- **What is expected**: Using the data that follows, say how many lines contain the word "teaches", giving the number by itself.

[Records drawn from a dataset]
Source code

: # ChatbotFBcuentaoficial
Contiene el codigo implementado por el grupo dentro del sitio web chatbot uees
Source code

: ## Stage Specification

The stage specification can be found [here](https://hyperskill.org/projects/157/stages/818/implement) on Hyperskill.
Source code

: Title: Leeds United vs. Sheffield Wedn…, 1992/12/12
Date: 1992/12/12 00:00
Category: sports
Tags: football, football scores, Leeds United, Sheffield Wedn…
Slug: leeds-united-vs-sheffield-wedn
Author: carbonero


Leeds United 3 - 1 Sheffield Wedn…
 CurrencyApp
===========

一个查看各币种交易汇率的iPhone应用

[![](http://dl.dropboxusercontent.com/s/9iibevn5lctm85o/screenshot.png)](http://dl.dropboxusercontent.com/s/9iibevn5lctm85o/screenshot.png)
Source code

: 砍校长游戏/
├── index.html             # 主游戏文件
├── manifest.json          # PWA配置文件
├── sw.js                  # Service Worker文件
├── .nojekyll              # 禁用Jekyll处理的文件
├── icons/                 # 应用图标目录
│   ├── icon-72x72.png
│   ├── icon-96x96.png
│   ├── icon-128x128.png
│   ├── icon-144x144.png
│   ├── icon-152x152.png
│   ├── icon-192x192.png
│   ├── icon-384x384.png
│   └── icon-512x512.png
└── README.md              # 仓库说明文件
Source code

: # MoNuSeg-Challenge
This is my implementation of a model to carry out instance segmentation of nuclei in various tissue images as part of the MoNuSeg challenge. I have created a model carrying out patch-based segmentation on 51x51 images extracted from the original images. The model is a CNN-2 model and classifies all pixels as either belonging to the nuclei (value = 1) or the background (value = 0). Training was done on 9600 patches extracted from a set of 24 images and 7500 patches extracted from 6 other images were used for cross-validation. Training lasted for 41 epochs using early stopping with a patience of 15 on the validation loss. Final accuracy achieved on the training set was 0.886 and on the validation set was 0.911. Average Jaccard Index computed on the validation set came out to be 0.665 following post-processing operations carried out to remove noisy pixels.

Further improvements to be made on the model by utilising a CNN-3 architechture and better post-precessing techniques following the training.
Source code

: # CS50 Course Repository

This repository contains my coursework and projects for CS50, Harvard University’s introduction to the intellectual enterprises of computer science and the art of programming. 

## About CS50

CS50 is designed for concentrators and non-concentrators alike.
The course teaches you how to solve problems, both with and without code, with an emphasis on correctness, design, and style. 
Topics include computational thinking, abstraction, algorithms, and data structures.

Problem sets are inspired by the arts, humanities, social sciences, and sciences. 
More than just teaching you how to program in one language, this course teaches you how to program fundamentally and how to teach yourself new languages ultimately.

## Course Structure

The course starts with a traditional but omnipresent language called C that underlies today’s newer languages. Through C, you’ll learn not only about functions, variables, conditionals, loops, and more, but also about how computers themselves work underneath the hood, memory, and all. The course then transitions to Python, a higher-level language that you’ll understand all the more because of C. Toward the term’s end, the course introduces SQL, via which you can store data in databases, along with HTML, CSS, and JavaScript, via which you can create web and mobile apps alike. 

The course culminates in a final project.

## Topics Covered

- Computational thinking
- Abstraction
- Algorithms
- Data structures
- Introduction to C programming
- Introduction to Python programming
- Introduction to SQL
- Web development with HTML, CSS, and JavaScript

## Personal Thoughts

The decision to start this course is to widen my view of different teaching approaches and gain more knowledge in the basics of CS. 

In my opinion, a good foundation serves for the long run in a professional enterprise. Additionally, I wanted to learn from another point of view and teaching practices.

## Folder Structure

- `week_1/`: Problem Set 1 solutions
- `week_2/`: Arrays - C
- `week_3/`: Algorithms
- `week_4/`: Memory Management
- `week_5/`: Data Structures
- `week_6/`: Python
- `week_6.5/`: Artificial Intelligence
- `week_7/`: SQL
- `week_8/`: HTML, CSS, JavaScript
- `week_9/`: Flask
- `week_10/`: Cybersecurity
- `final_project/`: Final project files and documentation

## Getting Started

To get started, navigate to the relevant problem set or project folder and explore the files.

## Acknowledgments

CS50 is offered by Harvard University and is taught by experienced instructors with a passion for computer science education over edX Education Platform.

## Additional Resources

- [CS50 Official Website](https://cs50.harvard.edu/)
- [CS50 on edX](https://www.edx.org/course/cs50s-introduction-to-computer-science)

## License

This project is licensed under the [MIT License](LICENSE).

- **Reply**: 2